* _TASK ITEM_: Your output is the line containing "## FileGetOption<sup>(deprecated)</sup>" plus all lines after it to the end of the records, reproduced exactly, with nothing else.

Entries taken from a collection:
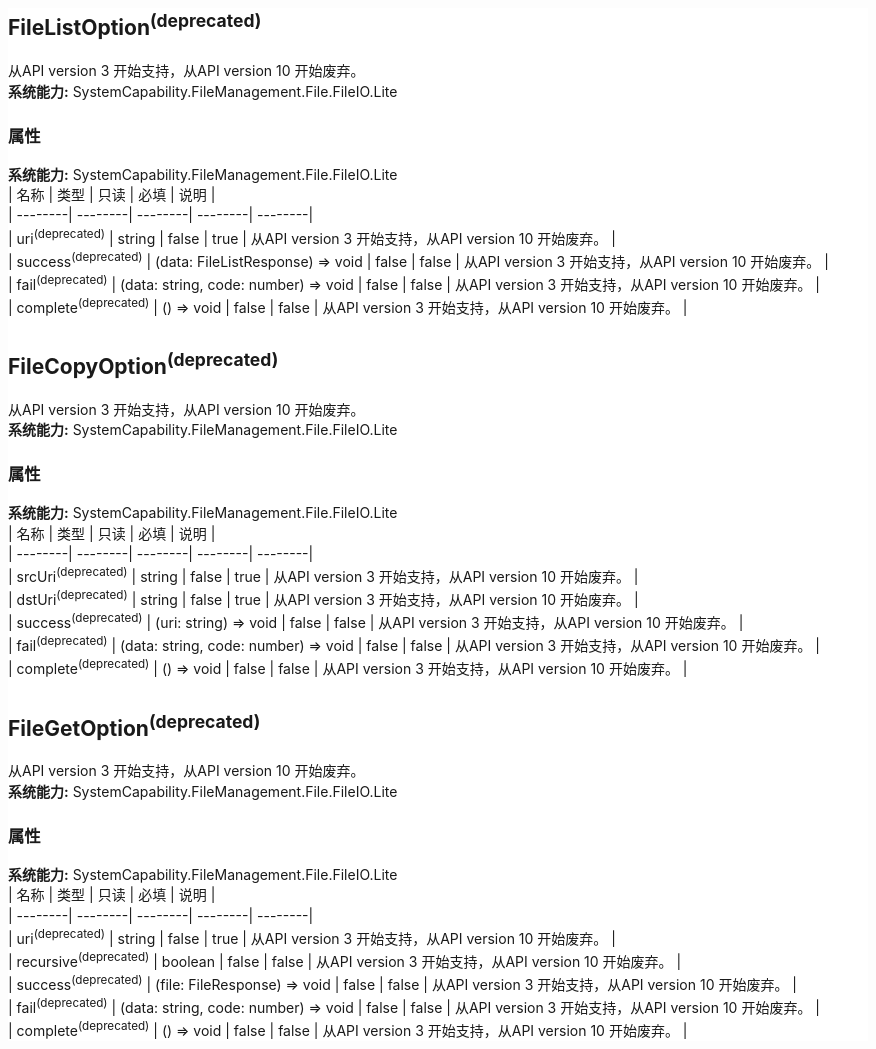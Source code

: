 ## FileListOption<sup>(deprecated)</sup>    
从API version 3 开始支持，从API version 10 开始废弃。  
 **系统能力:**  SystemCapability.FileManagement.File.FileIO.Lite    
### 属性    
 **系统能力:**  SystemCapability.FileManagement.File.FileIO.Lite    
| 名称 | 类型 | 只读 | 必填 | 说明 |  
| --------| --------| --------| --------| --------|  
| uri<sup>(deprecated)</sup> | string | false | true | 从API version 3 开始支持，从API version 10 开始废弃。 |  
| success<sup>(deprecated)</sup> | (data: FileListResponse) => void | false | false | 从API version 3 开始支持，从API version 10 开始废弃。 |  
| fail<sup>(deprecated)</sup> | (data: string, code: number) => void | false | false | 从API version 3 开始支持，从API version 10 开始废弃。 |  
| complete<sup>(deprecated)</sup> | () => void | false | false | 从API version 3 开始支持，从API version 10 开始废弃。 |  
    
## FileCopyOption<sup>(deprecated)</sup>    
从API version 3 开始支持，从API version 10 开始废弃。  
 **系统能力:**  SystemCapability.FileManagement.File.FileIO.Lite    
### 属性    
 **系统能力:**  SystemCapability.FileManagement.File.FileIO.Lite    
| 名称 | 类型 | 只读 | 必填 | 说明 |  
| --------| --------| --------| --------| --------|  
| srcUri<sup>(deprecated)</sup> | string | false | true | 从API version 3 开始支持，从API version 10 开始废弃。 |  
| dstUri<sup>(deprecated)</sup> | string | false | true | 从API version 3 开始支持，从API version 10 开始废弃。 |  
| success<sup>(deprecated)</sup> | (uri: string) => void | false | false | 从API version 3 开始支持，从API version 10 开始废弃。 |  
| fail<sup>(deprecated)</sup> | (data: string, code: number) => void | false | false | 从API version 3 开始支持，从API version 10 开始废弃。 |  
| complete<sup>(deprecated)</sup> | () => void | false | false | 从API version 3 开始支持，从API version 10 开始废弃。 |  
    
## FileGetOption<sup>(deprecated)</sup>    
从API version 3 开始支持，从API version 10 开始废弃。  
 **系统能力:**  SystemCapability.FileManagement.File.FileIO.Lite    
### 属性    
 **系统能力:**  SystemCapability.FileManagement.File.FileIO.Lite    
| 名称 | 类型 | 只读 | 必填 | 说明 |  
| --------| --------| --------| --------| --------|  
| uri<sup>(deprecated)</sup> | string | false | true | 从API version 3 开始支持，从API version 10 开始废弃。 |  
| recursive<sup>(deprecated)</sup> | boolean | false | false | 从API version 3 开始支持，从API version 10 开始废弃。 |  
| success<sup>(deprecated)</sup> | (file: FileResponse) => void | false | false | 从API version 3 开始支持，从API version 10 开始废弃。 |  
| fail<sup>(deprecated)</sup> | (data: string, code: number) => void | false | false | 从API version 3 开始支持，从API version 10 开始废弃。 |  
| complete<sup>(deprecated)</sup> | () => void | false | false | 从API version 3 开始支持，从API version 10 开始废弃。 |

* _EXERCISE RESULT_:
## FileGetOption<sup>(deprecated)</sup>    
从API version 3 开始支持，从API version 10 开始废弃。  
 **系统能力:**  SystemCapability.FileManagement.File.FileIO.Lite    
### 属性    
 **系统能力:**  SystemCapability.FileManagement.File.FileIO.Lite    
| 名称 | 类型 | 只读 | 必填 | 说明 |  
| --------| --------| --------| --------| --------|  
| uri<sup>(deprecated)</sup> | string | false | true | 从API version 3 开始支持，从API version 10 开始废弃。 |  
| recursive<sup>(deprecated)</sup> | boolean | false | false | 从API version 3 开始支持，从API version 10 开始废弃。 |  
| success<sup>(deprecated)</sup> | (file: FileResponse) => void | false | false | 从API version 3 开始支持，从API version 10 开始废弃。 |  
| fail<sup>(deprecated)</sup> | (data: string, code: number) => void | false | false | 从API version 3 开始支持，从API version 10 开始废弃。 |  
| complete<sup>(deprecated)</sup> | () => void | false | false | 从API version 3 开始支持，从API version 10 开始废弃。 |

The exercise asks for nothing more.